How To Stop Search Engines From Indexing Specific Posts And Pages In WordPress
For example, if you are developing a new website, it is usually best if you block search engines from indexing your website so that your incomplete website is not listed on search engines. This can be done easily through the reading settings page at http://www.yourwebsite.com/wp-admin/options-reading.php.
All you have to do is scroll down the search engine visibility section and enable the option entitled “Discourage search engines from indexing this site”.
Unfortunately, WordPress does not let you stop pages being indexed on a page by page basis. The only option you have is allow search engines to index everything or to index nothing at all.
Stopping search engines from indexing specific pages is necessary from time to time. For example, on my personal blog I block search engines from indexing my newsletter email confirmation page. I also stop them from indexing the page where my free eBook can be downloaded. Most blogs do not take the step to block search engines from indexing their download pages. This means that people can download eBooks and other digital files from private pages by simply doing a quick search online.
There are a number of different ways in which you can stop search engines from indexing posts and pages on your website. In this article, I would like to show a few solutions that are available to you.
* All methods detailed in this article have been tested on a test WordPress installation and have been verified to work correctly
A Brief Overview of the Robots Meta Tag
Google advises websites owner to block URL’s using the robots meta tag. The robots meta tag follows this format:< meta name = "value" content = "value" > |
< meta name = "robots" content = "noindex" > |
If you want to block content from a specific search engine, you need to need to replace the value of robots with the name of the search engine spider. Some common search engine spiders are:
- googlebot – Google
- googlebot-news – Google News
- googlebot-image – Google Images
- bingbot – Bing
- teoma – Ask
All you have to do to block a specific crawler is replace robots with the name of the spider.
< meta name = "googlebot-news" content = "noindex" > |
< meta name = "googlebot-news,bingbot" content = "noindex" > |
For reference, here is a list of the most common directives that are available to you:
- all – No restrictions on indexing or linking
- index – Show the page in search results and show a cached link in search results
- noindex – Do not show the page in search results and do not show a cached link in search results
- follow – Follow links on the page
- nofollow – Do not follow links on the page
- none – The same as using “noindex, nofollow”
- noarchive – Do not show a cached link in search results
- nocache – Do not show a cached link in search results
- nosnippet – Do not show a snippet for the page in search results
- noodp – Do not use the meta data from the Open Directory Project for titles or snippets for this page
- noydir – Do not use the meta data from the Yahoo! Directory for titles or snippets for this page
- notranslate – Do not offer translation for the page in search results
- noimageindex – Do not index images from this page
- unavailable_after: [RFC-850 date/time] – Do not show the page in search results after a date and time specified in the RFC 850 format
A few of these directives are redundant too. <meta name=”robots” content=”all”>, for example, will give the same result as <meta name=”robots” content=”index, follow”>. And there is no point using either of those meta tags since search engines will index content and follow links by default anyway.
If you are trying to block search engines from indexing a page, then the nofollow directive cannot be used on its own.
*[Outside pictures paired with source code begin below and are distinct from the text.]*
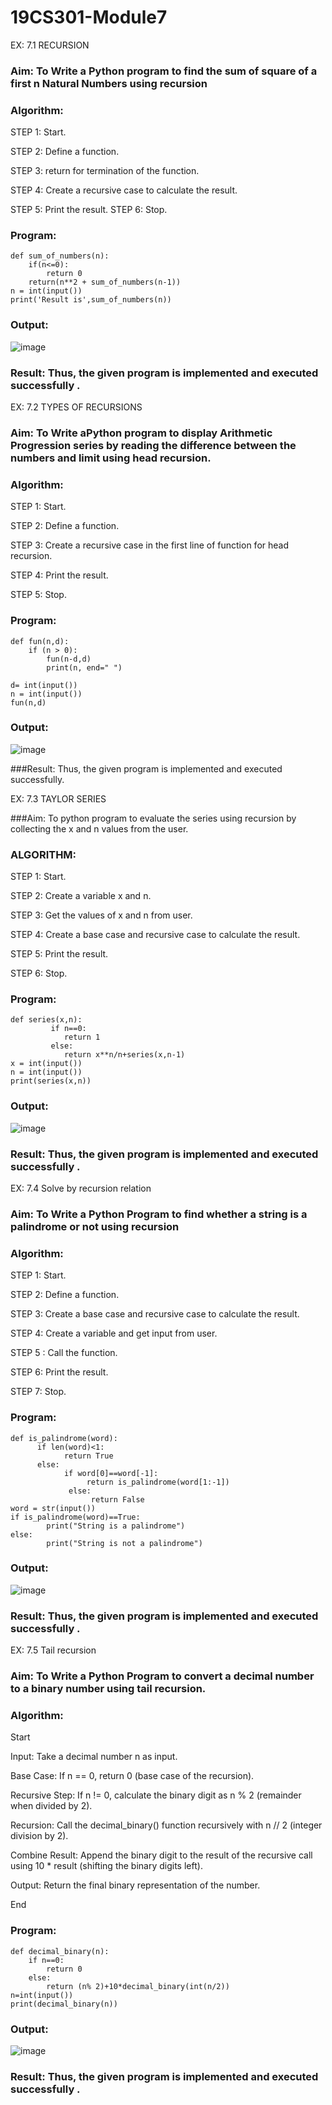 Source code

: # 19CS301-Module7
EX: 7.1 RECURSION
### Aim: To Write a Python program to find the sum of square of a first n Natural Numbers using recursion

### Algorithm:
STEP 1: Start.

STEP 2: Define a function.

STEP 3: return for termination of the function. 

STEP 4: Create a recursive case to calculate the result.

STEP 5: Print the result. STEP 6: Stop.

### Program:
```
def sum_of_numbers(n):
    if(n<=0):
        return 0
    return(n**2 + sum_of_numbers(n-1))
n = int(input())
print('Result is',sum_of_numbers(n))
```
### Output:
![image](https://github.com/23013357/19CS301-Module7/blob/main/vv.png)

### Result: Thus, the given program is implemented and executed successfully .
 

EX: 7.2 TYPES OF RECURSIONS
### Aim: To Write aPython program to display Arithmetic Progression  series by reading the difference between the numbers and limit  using  head recursion.


### Algorithm:
STEP 1: Start.

STEP 2: Define a function.

STEP 3: Create a recursive case in the first line of function for head recursion.

STEP 4: Print the result.

STEP 5: Stop.
### Program:
```
def fun(n,d):
    if (n > 0):
        fun(n-d,d)
        print(n, end=" ")
 
d= int(input())
n = int(input())
fun(n,d)

```
### Output:
![image](https://github.com/23013357/19CS301-Module7/blob/main/bb.png)

###Result: Thus, the given program is implemented and executed successfully.
 


EX: 7.3 TAYLOR SERIES

###Aim: To python program to evaluate the series using recursion by collecting the x and n values from the user.
### ALGORITHM:
STEP 1: Start.

STEP 2: Create a variable x and n.

STEP 3: Get the values of x and n from user.

STEP 4: Create a base case and recursive case to calculate the result.

STEP 5: Print the result.

STEP 6: Stop.
### Program:
```
def series(x,n):
         if n==0:
            return 1
         else:
            return x**n/n+series(x,n-1)
x = int(input())
n = int(input())
print(series(x,n))
```
### Output:
![image](https://github.com/user-attachments/assets/1d00b1a4-cecb-466f-8593-805f00d27461)

 
### Result: Thus, the given program is implemented and executed successfully .
 

EX: 7.4 Solve by recursion relation

### Aim: To Write a Python Program to find whether a string is a palindrome or not using recursion

### Algorithm:
STEP 1: Start.

STEP 2: Define a function.

STEP 3: Create a base case and recursive case to calculate the result.

STEP 4: Create a variable and get input from user.

STEP 5 : Call the function.

STEP 6: Print the result.

STEP 7: Stop.

### Program:
```
def is_palindrome(word):
      if len(word)<1:
            return True
      else:
            if word[0]==word[-1]:
                 return is_palindrome(word[1:-1])
             else:
                  return False
word = str(input())
if is_palindrome(word)==True:
        print("String is a palindrome")
else:
        print("String is not a palindrome")
```
### Output:
![image](https://github.com/user-attachments/assets/d30ef836-1901-448a-a146-dc905fdc3198)

### Result: Thus, the given program is implemented and executed successfully .


 EX: 7.5   Tail recursion

### Aim: To Write a Python Program to convert a decimal number to a binary number using tail recursion.


### Algorithm:

Start

Input: Take a decimal number n as input.

Base Case: If n == 0, return 0 (base case of the recursion).

Recursive Step: If n != 0, calculate the binary digit as n % 2 (remainder when divided by 2).

Recursion: Call the decimal_binary() function recursively with n // 2 (integer division by 2).

Combine Result: Append the binary digit to the result of the recursive call using 10 * result (shifting the binary digits left).

Output: Return the final binary representation of the number.

End

### Program:
```
def decimal_binary(n):
    if n==0:
        return 0
    else:
        return (n% 2)+10*decimal_binary(int(n/2))
n=int(input())
print(decimal_binary(n))
```
### Output:
![image](https://github.com/gokulkrishnan2005/19CS301-Module7/blob/main/m7n.png)

### Result: Thus, the given program is implemented and executed successfully .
The nofollow directive advises search engines not to follow the links on a page. You can use this to stop search engines from crawling a page. The result is the same as applying the nofollow link attribute to every link on the page.
Consider a blog that only links to a download area from a thank you page. You could add a nofollow meta tag to the header of the thank you page so that search engine spiders will never visit the download page. This will stop search engine spiders from crawling the page and subsequently indexing it. All you would have to do would be ensure that the thank you page was the only area that the download page was linked from.
Unquestionably, someone else will link to that download page, whether you like it or not. This means that the nofollow directive is ineffective on its own. I have checked the incoming traffic to my own blog and found direct links to my download page from black hat forums. It is near impossible to stop others linking to a page that is known to people other than yourself.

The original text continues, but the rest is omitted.